## Data for the task
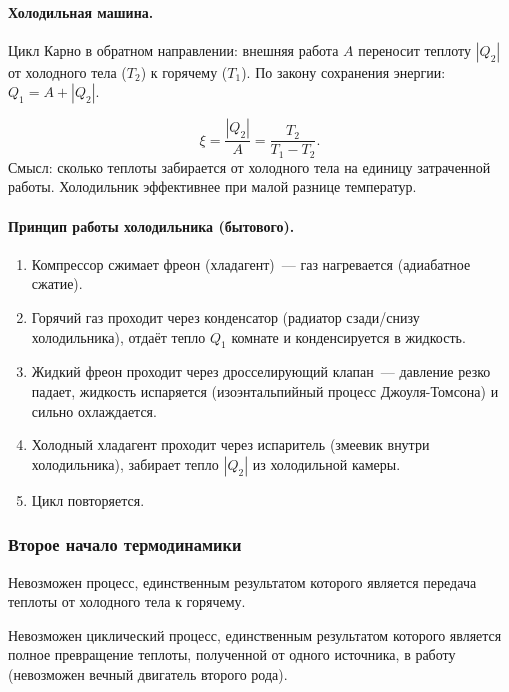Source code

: \documentclass[12pt]{article}
\begin{document}
\paragraph{Холодильная машина.}
Цикл Карно в обратном направлении: внешняя работа $A$ переносит теплоту $|Q_2|$ от холодного тела ($T_2$) к горячему ($T_1$). По закону сохранения энергии: $Q_1 = A + |Q_2|$.

\begin{definition}
	\[
		\xi = \frac{|Q_2|}{A} = \frac{T_2}{T_1 - T_2}.
	\]
	Смысл: сколько теплоты забирается от холодного тела на единицу затраченной работы. Холодильник эффективнее при малой разнице температур.
\end{definition}

\paragraph{Принцип работы холодильника (бытового).}
\begin{enumerate}
	\item Компрессор сжимает фреон (хладагент)~--- газ нагревается (адиабатное сжатие).
	\item Горячий газ проходит через конденсатор (радиатор сзади/снизу холодильника), отдаёт тепло $Q_1$ комнате и конденсируется в жидкость.
	\item Жидкий фреон проходит через дросселирующий клапан~--- давление резко падает, жидкость испаряется (изоэнтальпийный процесс Джоуля-Томсона) и сильно охлаждается.
	\item Холодный хладагент проходит через испаритель (змеевик внутри холодильника), забирает тепло $|Q_2|$ из холодильной камеры.
	\item Цикл повторяется.
\end{enumerate}

\subsubsection{Второе начало термодинамики}

\begin{statement}
	Невозможен процесс, единственным результатом которого является передача теплоты от холодного тела к горячему.
\end{statement}

\begin{statement}
	Невозможен циклический процесс, единственным результатом которого является полное превращение теплоты, полученной от одного источника, в работу (невозможен вечный двигатель второго рода).
\end{statement}
\end{document}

## Task statement
What is needed is the number of lines in the records that contain the string "холодного", stated with nothing else.

## Response to this exercise
3